**Your objective:** Going through the entries below, copy out each line that contains "loads".

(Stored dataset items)
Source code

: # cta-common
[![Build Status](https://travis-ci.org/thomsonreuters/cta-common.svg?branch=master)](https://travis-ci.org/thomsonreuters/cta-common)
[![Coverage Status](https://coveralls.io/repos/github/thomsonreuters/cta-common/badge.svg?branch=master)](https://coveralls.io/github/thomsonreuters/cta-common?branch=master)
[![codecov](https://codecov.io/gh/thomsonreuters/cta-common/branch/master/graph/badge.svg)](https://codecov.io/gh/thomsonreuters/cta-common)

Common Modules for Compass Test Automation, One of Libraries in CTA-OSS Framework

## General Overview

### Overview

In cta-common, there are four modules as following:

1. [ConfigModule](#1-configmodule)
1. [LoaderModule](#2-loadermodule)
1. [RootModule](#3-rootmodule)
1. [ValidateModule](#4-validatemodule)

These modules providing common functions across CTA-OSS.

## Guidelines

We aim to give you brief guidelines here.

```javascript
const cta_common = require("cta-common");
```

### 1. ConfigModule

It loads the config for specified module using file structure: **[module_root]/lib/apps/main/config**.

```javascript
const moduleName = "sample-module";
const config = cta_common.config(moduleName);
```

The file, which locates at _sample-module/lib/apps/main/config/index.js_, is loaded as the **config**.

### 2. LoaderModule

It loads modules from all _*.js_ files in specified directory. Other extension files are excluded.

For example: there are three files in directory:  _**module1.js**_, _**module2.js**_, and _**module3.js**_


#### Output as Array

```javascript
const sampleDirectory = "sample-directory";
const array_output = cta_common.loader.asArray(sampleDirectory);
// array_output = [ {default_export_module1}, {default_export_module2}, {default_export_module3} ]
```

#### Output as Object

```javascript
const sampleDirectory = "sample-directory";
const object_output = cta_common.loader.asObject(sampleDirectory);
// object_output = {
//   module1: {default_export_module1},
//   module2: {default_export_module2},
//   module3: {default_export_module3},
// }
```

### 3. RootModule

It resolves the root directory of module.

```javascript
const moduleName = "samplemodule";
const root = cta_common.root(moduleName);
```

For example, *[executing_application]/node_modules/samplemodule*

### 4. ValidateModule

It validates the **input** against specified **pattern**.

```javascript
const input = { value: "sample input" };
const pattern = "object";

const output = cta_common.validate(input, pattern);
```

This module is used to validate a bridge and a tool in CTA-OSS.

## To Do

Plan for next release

**Exercise result:**
It loads the config for specified module using file structure: **[module_root]/lib/apps/main/config**.
It loads modules from all _*.js_ files in specified directory. Other extension files are excluded.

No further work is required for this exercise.